La elevada gastronomía asiática que está invadiendo nuestras calles sobresale  por ofrecer una esmerada selección de productos difíciles de encontrar o de preparar. Por ir incorporando a sus arroces, tempuras y terayakis platos llamativos y sabrosos como el sushi, el sashimi o el maki, o las increíbles, suaves y deliciosas empanadillas Dim Sum, cuya mejor y más correcta traducción es “tocar el corazón”.  

De origen cantonés, lo que hoy consideramos un aperitivo fue durante décadas el desayuno y tentempié de la clase trabajadora china. Definir el Dim Sum y explicar las sensaciones de su ingesta no resulta nada fácil, sí en cambio lo es su apariencia, cuya presentación, influye visiblemente en el ánimo del comensal que comparte el alimento con el resto de sus acompañantes.

Junto a la variedad de sabores, la presentación del Dim Sum es otro de sus grandes atractivos.

El Dim Sum es un plato ligero, ideal para abrir el apetito y charlar mientras se espera el resto del menú. Este plato puede estar formado por una masa hecha de trigo o maíz (wotongs), de harina, e incluso por hojas de árbol (comestibles). A todas ellas se les da diferente forma, indicios para su identificación. Pero lo cierto es que casi siempre son de aspecto redondeado, bolitas que simulan paquetitos o pequeñas bolsas.
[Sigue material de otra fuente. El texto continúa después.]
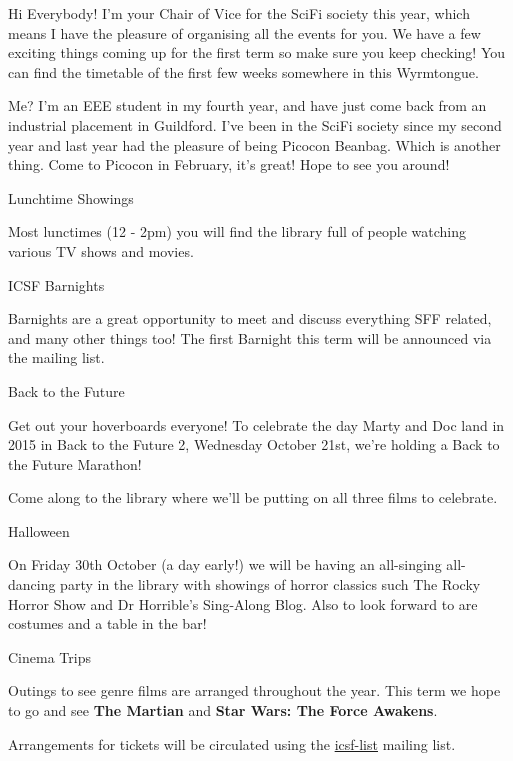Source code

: \vspace{1mm} 

Hi Everybody! I’m your Chair of Vice for the SciFi society this year, which means I have the pleasure of organising all the events for you. We have a few exciting things coming up for the first term so make sure you keep checking! You can find the timetable of the first few weeks somewhere in this Wyrmtongue.

Me? I’m an EEE student in my fourth year, and have just come back from an industrial placement in Guildford. I’ve been in the SciFi society since my second year and last year had the pleasure of being Picocon Beanbag. Which is another thing. Come to Picocon in February, it’s great! Hope to see you around!

\vspace{1mm} {\Large Lunchtime Showings}

Most lunctimes (12 - 2pm) you will find the library full of people watching various TV shows and movies. 

\vspace{1mm} {\Large ICSF Barnights}

Barnights are a great opportunity to meet and discuss everything SFF related, and many other things too! The first Barnight this term will be announced via the mailing list.

\vspace{1mm} {\Large Back to the Future}

Get out your hoverboards everyone! To celebrate the day Marty and Doc land in 2015 in Back to the Future 2, Wednesday October 21st, we're holding a Back to the Future Marathon!

Come along to the library where we'll be putting on all three films to celebrate. 

\vspace{1mm} {\Large Halloween}

On Friday 30th October (a day early!) we will be having an all-singing all-dancing party in the library with showings of horror classics such The Rocky Horror Show and Dr Horrible's Sing-Along Blog. Also to look forward to are costumes and a table in the bar!

\vspace{1mm} {\Large Cinema Trips}

Outings to see genre films are arranged throughout the year. This term we hope to go and see \textbf{The Martian} and \textbf{Star Wars: The Force Awakens}.

Arrangements for tickets will be circulated using the \url{icsf-list} mailing list.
Pueden estar rellenos de carne, pescado, marisco o vegetales, solos o combinados. Y pueden cocinarse al vapor, fritos o a la parrilla.  
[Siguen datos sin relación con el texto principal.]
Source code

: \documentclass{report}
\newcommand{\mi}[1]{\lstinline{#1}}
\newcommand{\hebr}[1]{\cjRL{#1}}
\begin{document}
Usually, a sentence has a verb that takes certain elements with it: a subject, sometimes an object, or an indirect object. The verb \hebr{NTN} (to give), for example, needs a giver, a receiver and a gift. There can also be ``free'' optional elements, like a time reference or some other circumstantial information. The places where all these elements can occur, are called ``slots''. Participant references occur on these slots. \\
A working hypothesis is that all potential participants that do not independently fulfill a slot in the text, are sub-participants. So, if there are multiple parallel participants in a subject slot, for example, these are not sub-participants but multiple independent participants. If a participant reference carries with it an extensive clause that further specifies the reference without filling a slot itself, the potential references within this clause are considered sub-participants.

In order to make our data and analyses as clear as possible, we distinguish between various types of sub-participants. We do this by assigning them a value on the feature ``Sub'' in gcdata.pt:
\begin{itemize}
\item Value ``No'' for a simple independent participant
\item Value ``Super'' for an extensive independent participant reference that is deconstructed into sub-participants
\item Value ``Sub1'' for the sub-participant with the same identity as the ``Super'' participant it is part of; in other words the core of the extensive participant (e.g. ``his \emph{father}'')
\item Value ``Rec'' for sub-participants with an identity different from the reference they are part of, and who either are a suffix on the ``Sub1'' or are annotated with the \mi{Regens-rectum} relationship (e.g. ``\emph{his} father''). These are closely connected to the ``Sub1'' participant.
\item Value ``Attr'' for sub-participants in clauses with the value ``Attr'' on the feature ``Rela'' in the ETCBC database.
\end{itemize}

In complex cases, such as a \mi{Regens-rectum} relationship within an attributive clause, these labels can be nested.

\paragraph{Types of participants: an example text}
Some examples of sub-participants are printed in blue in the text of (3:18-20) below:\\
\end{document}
La gran variedad de Dim Sum garantiza la satisfacción de cualquiera y los expertos recomiendan acompañarlo con té. Cuando se sirve el Dim Sum, que reposa sobre el fondo de una olla, generalmente de bambú donde además se ha cocinado al vapor, independientemente de su envoltorio, el alimento está caliente. Escoger y descubrir su corazón es otro de los elementos sorpresivos que hacen de este plato algo especial.No resulta tan extraño que el descubrimiento de sabores desconocidos en nuestra cultura esté ganando adeptos entre el público español, sobre todo entre los más jóvenes quienes suelen ser más proclives a la novedad.  
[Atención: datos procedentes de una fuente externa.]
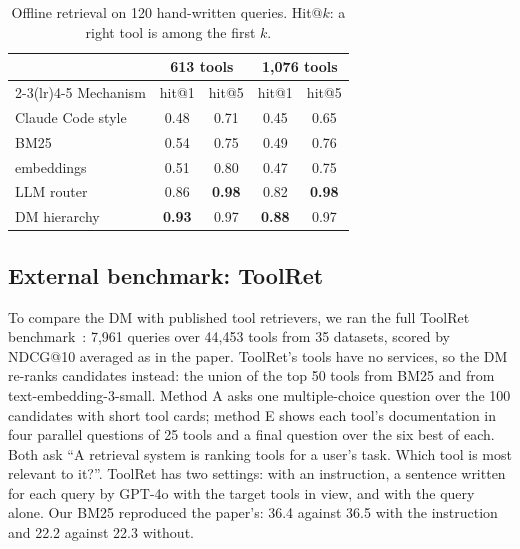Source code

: \documentclass[11pt]{article}
\begin{document}
\begin{table}[t]
\centering\small
\caption{Offline retrieval on 120 hand-written queries. Hit@$k$: a right tool is among the first $k$.}
\label{tab:retrieval}
\setlength{\tabcolsep}{6pt}
\begin{tabular}{@{}lcccc@{}}
\toprule
& \multicolumn{2}{c}{613 tools} & \multicolumn{2}{c}{1{,}076 tools} \\
\cmidrule(lr){2-3}\cmidrule(lr){4-5}
Mechanism & hit@1 & hit@5 & hit@1 & hit@5 \\
\midrule
Claude Code style & 0.48 & 0.71 & 0.45 & 0.65 \\
BM25 & 0.54 & 0.75 & 0.49 & 0.76 \\
embeddings & 0.51 & 0.80 & 0.47 & 0.75 \\
LLM router & 0.86 & \textbf{0.98} & 0.82 & \textbf{0.98} \\
DM hierarchy & \textbf{0.93} & 0.97 & \textbf{0.88} & 0.97 \\
\bottomrule
\end{tabular}
\end{table}

\subsection{External benchmark: ToolRet}\label{sec:toolret}
To compare the DM with published tool retrievers, we ran the full ToolRet benchmark~\citep{shi2025toolret}: 7{,}961
queries over 44{,}453 tools from 35 datasets, scored by NDCG@10 averaged as in the paper. ToolRet's tools have no
services, so the DM re-ranks candidates instead: the union of the top 50 tools from BM25 and from
text-embedding-3-small. Method A asks one multiple-choice question over the 100 candidates with short tool cards;
method E shows each tool's documentation in four parallel questions of 25 tools and a final question over the six best
of each. Both ask ``A retrieval system is ranking tools for a user's task. Which tool is most relevant to it?''.
ToolRet has two settings: with an instruction, a sentence written for each query by GPT-4o with the target tools in
view, and with the query alone. Our BM25 reproduced the paper's: 36.4 against 36.5 with the instruction and 22.2 against 22.3 without.
\end{document}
La nueva cocina asiática ofrece platos comedidos en cantidad pero cargados de grandilocuente saboridad que cautivan y hacen del ritual de la comida una experiencia alternativa. Si a la excelencia culinaria se añade la sabia construcción de rincones armoniosos en los que esa cocina, estéticamente bien presentada, se acompaña con telajes y cuberterías de refinado diseño, se obtiene el valor añadido que desean muchos comensales.